Export the raw bar data and any required fields to a database.
Use Python to simulate bar-by-bar streaming and run the strategy logic there.
Use Market Replay with the same strategy for confirmation.
Thank you for the insights @WaleeTheRobot. That is really helpful and explains some of the discrepancies I have seen while backtesting. I am going to try your method this weekend.
In addition, I suggest using time series. The reason is that the exported data you use for backtesting tends to match time series over something like a tick or range. For example, if you export that EMA value for the bars, it seems to match more when you run market replay in faster speed against it. In a non-timeseries like a tick chart, it can be off a little, but it can start to compound in replay making the backtest results not reliable.
Another tip, use the values from completed bars. The current bar in backtest is not completed yet in real time. It should only be used to check for potential entry, stop and target. For example, if the current bar being checked has an entry, enter, but also check for stops and targets in the same bar. You don’t know which hit first, but I prioritize the stop if both are hit in that bar.

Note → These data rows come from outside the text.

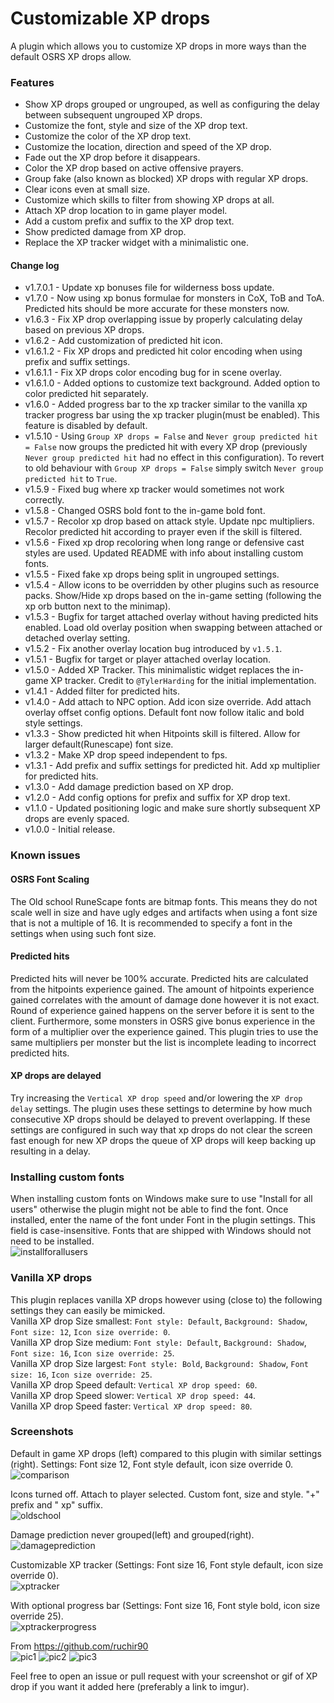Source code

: # Customizable XP drops

A plugin which allows you to customize XP drops in more ways than the default OSRS XP drops allow.

### Features
- Show XP drops grouped or ungrouped, as well as configuring the delay between subsequent ungrouped XP drops.
- Customize the font, style and size of the XP drop text.
- Customize the color of the XP drop text.
- Customize the location, direction and speed of the XP drop.
- Fade out the XP drop before it disappears.
- Color the XP drop based on active offensive prayers.
- Group fake (also known as blocked) XP drops with regular XP drops.
- Clear icons even at small size.
- Customize which skills to filter from showing XP drops at all.
- Attach XP drop location to in game player model.
- Add a custom prefix and suffix to the XP drop text.
- Show predicted damage from XP drop.
- Replace the XP tracker widget with a minimalistic one.

#### Change log
- v1.7.0.1 - Update xp bonuses file for wilderness boss update.
- v1.7.0 - Now using xp bonus formulae for monsters in CoX, ToB and ToA. Predicted hits should be more accurate for these monsters now.
- v1.6.3 - Fix XP drop overlapping issue by properly calculating delay based on previous XP drops.
- v1.6.2 - Add customization of predicted hit icon.
- v1.6.1.2 - Fix XP drops and predicted hit color encoding when using prefix and suffix settings.
- v1.6.1.1 - Fix XP drops color encoding bug for in scene overlay.
- v1.6.1.0 - Added options to customize text background. Added option to color predicted hit separately.
- v1.6.0 - Added progress bar to the xp tracker similar to the vanilla xp tracker progress bar using the xp tracker plugin(must be enabled). This feature is disabled by default.
- v1.5.10 - Using `Group XP drops = False` and `Never group predicted hit = False` now groups the predicted hit with every XP drop (previously `Never group predicted hit` had no effect in this configuration). To revert to old behaviour with `Group XP drops = False` simply switch `Never group predicted hit` to `True`.
- v1.5.9 - Fixed bug where xp tracker would sometimes not work correctly.
- v1.5.8 - Changed OSRS bold font to the in-game bold font.
- v1.5.7 - Recolor xp drop based on attack style. Update npc multipliers. Recolor predicted hit according to prayer even if the skill is filtered.
- v1.5.6 - Fixed xp drop recoloring when long range or defensive cast styles are used. Updated README with info about installing custom fonts.
- v1.5.5 - Fixed fake xp drops being split in ungrouped settings.
- v1.5.4 - Allow icons to be overridden by other plugins such as resource packs. Show/Hide xp drops based on the in-game setting (following the xp orb button next to the minimap).
- v1.5.3 - Bugfix for target attached overlay without having predicted hits enabled. Load old overlay position when swapping between attached or detached overlay setting.
- v1.5.2 - Fix another overlay location bug introduced by `v1.5.1`.
- v1.5.1 - Bugfix for target or player attached overlay location.
- v1.5.0 - Added XP Tracker. This minimalistic widget replaces the in-game XP tracker. Credit to `@TylerHarding` for the initial implementation.
- v1.4.1 - Added filter for predicted hits.
- v1.4.0 - Add attach to NPC option. Add icon size override. Add attach overlay offset config options. Default font now follow italic and bold style settings.
- v1.3.3 - Show predicted hit when Hitpoints skill is filtered. Allow for larger default(Runescape) font size.
- v1.3.2 - Make XP drop speed independent to fps.
- v1.3.1 - Add prefix and suffix settings for predicted hit. Add xp multiplier for predicted hits.
- v1.3.0 - Add damage prediction based on XP drop.
- v1.2.0 - Add config options for prefix and suffix for XP drop text.
- v1.1.0 - Updated positioning logic and make sure shortly subsequent XP drops are evenly spaced.
- v1.0.0 - Initial release.

### Known issues

#### OSRS Font Scaling
The Old school RuneScape fonts are bitmap fonts. 
This means they do not scale well in size and have ugly edges and artifacts when using a font size that is not a multiple of 16.
It is recommended to specify a font in the settings when using such font size.

#### Predicted hits
Predicted hits will never be 100% accurate. Predicted hits are calculated from the hitpoints experience gained. 
The amount of hitpoints experience gained correlates with the amount of damage done however it is not exact.
Round of experience gained happens on the server before it is sent to the client. 
Furthermore, some monsters in OSRS give bonus experience in the form of a multiplier over the experience gained.
This plugin tries to use the same multipliers per monster but the list is incomplete leading to incorrect predicted hits.

#### XP drops are delayed
Try increasing the `Vertical XP drop speed` and/or lowering the `XP drop delay` settings. 
The plugin uses these settings to determine by how much consecutive XP drops should be delayed to prevent overlapping.
If these settings are configured in such way that xp drops do not clear the screen fast enough for new XP drops the queue of XP drops will keep backing up resulting in a delay.

### Installing custom fonts
When installing custom fonts on Windows make sure to use "Install for all users" otherwise the plugin might not be able to find the font.
Once installed, enter the name of the font under Font in the plugin settings. This field is case-insensitive.
Fonts that are shipped with Windows should not need to be installed.\
![installforallusers](https://i.imgur.com/MXzOKjH.png)

### Vanilla XP drops
This plugin replaces vanilla XP drops however using (close to) the following settings they can easily be mimicked.\
Vanilla XP drop Size smallest:  `Font style: Default`, `Background: Shadow`, `Font size: 12`, `Icon size override: 0`.\
Vanilla XP drop Size medium:    `Font style: Default`, `Background: Shadow`, `Font size: 16`, `Icon size override: 25`.\
Vanilla XP drop Size largest:   `Font style: Bold`, `Background: Shadow`, `Font size: 16`, `Icon size override: 25`.\
Vanilla XP drop Speed default:  `Vertical XP drop speed: 60`.\
Vanilla XP drop Speed slower:   `Vertical XP drop speed: 44`.\
Vanilla XP drop Speed faster:   `Vertical XP drop speed: 80`.

### Screenshots
Default in game XP drops (left) compared to this plugin with similar settings (right). Settings: Font size 12, Font style default, icon size override 0.\
![comparison](https://i.imgur.com/UV0b0dJ.png)

Icons turned off. Attach to player selected. Custom font, size and style. "+" prefix and " xp" suffix.\
![oldschool](https://i.imgur.com/u6sO5QK.png)

Damage prediction never grouped(left) and grouped(right).\
![damageprediction](https://i.imgur.com/MPdFFvy.png)

Customizable XP tracker (Settings: Font size 16, Font style default, icon size override 0).\
![xptracker](https://i.imgur.com/4UKHxPe.png)

With optional progress bar (Settings: Font size 16, Font style bold, icon size override 25).\
![xptrackerprogress](https://i.imgur.com/d9lKvQK.png)

From https://github.com/ruchir90 \
![pic1](https://i.imgur.com/8W9zE8g.png)
![pic2](https://i.imgur.com/ZFpgKa1.png)
![pic3](https://i.imgur.com/sSabp2c.gif)

Feel free to open an issue or pull request with your screenshot or gif of XP drop if you want it added here (preferably a link to imgur).

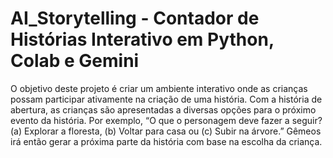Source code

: # AI_Storytelling - Contador de Histórias Interativo em Python, Colab e Gemini

O objetivo deste projeto é criar um ambiente interativo onde as crianças possam participar ativamente na criação de uma história.
Com a história de abertura, as crianças são apresentadas a diversas opções para o próximo evento da história. Por exemplo, “O que o personagem deve fazer a seguir? (a) Explorar a floresta, (b) Voltar para casa ou (c) Subir na árvore.” Gêmeos irá então gerar a próxima parte da história com base na escolha da criança.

Thank you for the feedback. I found much of what you wrote to be extremely useful. I would be very grateful if you could share the system architecture for simulating streaming data and executing strategy logic, so that I could build a similar system myself.
Ideally, you want to have a single source of truth so the features you build and export are sequentially and logically the same. In Python, just have AI recreate exactly the same strategy you are using and just tell it to build a script to read from the database.